_TASK DETAILS_: Every record must appear in the answer exactly as it stands.

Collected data
--------
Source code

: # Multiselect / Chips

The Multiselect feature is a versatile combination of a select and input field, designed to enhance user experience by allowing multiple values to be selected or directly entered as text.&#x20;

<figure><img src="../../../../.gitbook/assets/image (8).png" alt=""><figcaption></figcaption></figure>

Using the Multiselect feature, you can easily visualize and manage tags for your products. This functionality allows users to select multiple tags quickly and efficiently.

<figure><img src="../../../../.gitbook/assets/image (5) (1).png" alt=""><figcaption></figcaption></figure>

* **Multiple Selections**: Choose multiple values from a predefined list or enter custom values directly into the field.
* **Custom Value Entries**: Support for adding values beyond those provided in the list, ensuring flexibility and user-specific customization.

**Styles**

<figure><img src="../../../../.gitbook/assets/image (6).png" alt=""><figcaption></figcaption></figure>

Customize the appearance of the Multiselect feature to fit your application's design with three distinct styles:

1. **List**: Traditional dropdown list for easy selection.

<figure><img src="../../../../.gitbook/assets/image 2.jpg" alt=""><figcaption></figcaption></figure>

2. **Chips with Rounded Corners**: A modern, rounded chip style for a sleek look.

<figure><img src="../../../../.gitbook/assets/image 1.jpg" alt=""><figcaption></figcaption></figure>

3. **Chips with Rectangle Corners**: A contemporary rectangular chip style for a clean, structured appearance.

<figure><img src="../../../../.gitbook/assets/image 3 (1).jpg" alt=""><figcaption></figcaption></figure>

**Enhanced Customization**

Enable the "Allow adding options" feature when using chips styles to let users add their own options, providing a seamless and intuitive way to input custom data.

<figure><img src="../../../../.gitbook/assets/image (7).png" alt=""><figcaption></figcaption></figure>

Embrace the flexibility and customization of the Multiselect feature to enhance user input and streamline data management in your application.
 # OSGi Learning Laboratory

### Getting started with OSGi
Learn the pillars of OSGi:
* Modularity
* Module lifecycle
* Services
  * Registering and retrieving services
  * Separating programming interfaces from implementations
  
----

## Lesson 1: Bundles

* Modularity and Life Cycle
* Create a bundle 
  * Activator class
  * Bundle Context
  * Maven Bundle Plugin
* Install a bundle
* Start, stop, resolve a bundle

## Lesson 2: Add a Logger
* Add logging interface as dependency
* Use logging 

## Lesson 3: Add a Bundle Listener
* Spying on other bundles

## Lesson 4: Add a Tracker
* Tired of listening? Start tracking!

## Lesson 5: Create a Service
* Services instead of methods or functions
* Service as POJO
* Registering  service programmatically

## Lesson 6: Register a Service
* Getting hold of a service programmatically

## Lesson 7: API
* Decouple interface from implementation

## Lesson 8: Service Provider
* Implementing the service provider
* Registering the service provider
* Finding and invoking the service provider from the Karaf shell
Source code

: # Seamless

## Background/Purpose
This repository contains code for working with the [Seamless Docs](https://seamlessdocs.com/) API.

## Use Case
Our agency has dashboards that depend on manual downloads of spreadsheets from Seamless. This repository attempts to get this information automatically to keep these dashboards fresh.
--------
_EXPECTED ANSWER_:
Source code

: # Multiselect / Chips

The Multiselect feature is a versatile combination of a select and input field, designed to enhance user experience by allowing multiple values to be selected or directly entered as text.&#x20;

<figure><img src="../../../../.gitbook/assets/image (8).png" alt=""><figcaption></figcaption></figure>

Using the Multiselect feature, you can easily visualize and manage tags for your products. This functionality allows users to select multiple tags quickly and efficiently.

<figure><img src="../../../../.gitbook/assets/image (5) (1).png" alt=""><figcaption></figcaption></figure>

* **Multiple Selections**: Choose multiple values from a predefined list or enter custom values directly into the field.
* **Custom Value Entries**: Support for adding values beyond those provided in the list, ensuring flexibility and user-specific customization.

**Styles**

<figure><img src="../../../../.gitbook/assets/image (6).png" alt=""><figcaption></figcaption></figure>

Customize the appearance of the Multiselect feature to fit your application's design with three distinct styles:

1. **List**: Traditional dropdown list for easy selection.

<figure><img src="../../../../.gitbook/assets/image 2.jpg" alt=""><figcaption></figcaption></figure>

2. **Chips with Rounded Corners**: A modern, rounded chip style for a sleek look.

<figure><img src="../../../../.gitbook/assets/image 1.jpg" alt=""><figcaption></figcaption></figure>

3. **Chips with Rectangle Corners**: A contemporary rectangular chip style for a clean, structured appearance.

<figure><img src="../../../../.gitbook/assets/image 3 (1).jpg" alt=""><figcaption></figcaption></figure>

**Enhanced Customization**

Enable the "Allow adding options" feature when using chips styles to let users add their own options, providing a seamless and intuitive way to input custom data.

<figure><img src="../../../../.gitbook/assets/image (7).png" alt=""><figcaption></figcaption></figure>

Embrace the flexibility and customization of the Multiselect feature to enhance user input and streamline data management in your application.
 # OSGi Learning Laboratory

### Getting started with OSGi
Learn the pillars of OSGi:
* Modularity
* Module lifecycle
* Services
  * Registering and retrieving services
  * Separating programming interfaces from implementations
  
----

## Lesson 1: Bundles

* Modularity and Life Cycle
* Create a bundle 
  * Activator class
  * Bundle Context
  * Maven Bundle Plugin
* Install a bundle
* Start, stop, resolve a bundle

## Lesson 2: Add a Logger
* Add logging interface as dependency
* Use logging 

## Lesson 3: Add a Bundle Listener
* Spying on other bundles

## Lesson 4: Add a Tracker
* Tired of listening? Start tracking!

## Lesson 5: Create a Service
* Services instead of methods or functions
* Service as POJO
* Registering  service programmatically

## Lesson 6: Register a Service
* Getting hold of a service programmatically

## Lesson 7: API
* Decouple interface from implementation

## Lesson 8: Service Provider
* Implementing the service provider
* Registering the service provider
* Finding and invoking the service provider from the Karaf shell
Source code

: # Seamless

## Background/Purpose
This repository contains code for working with the [Seamless Docs](https://seamlessdocs.com/) API.

## Use Case
Our agency has dashboards that depend on manual downloads of spreadsheets from Seamless. This repository attempts to get this information automatically to keep these dashboards fresh.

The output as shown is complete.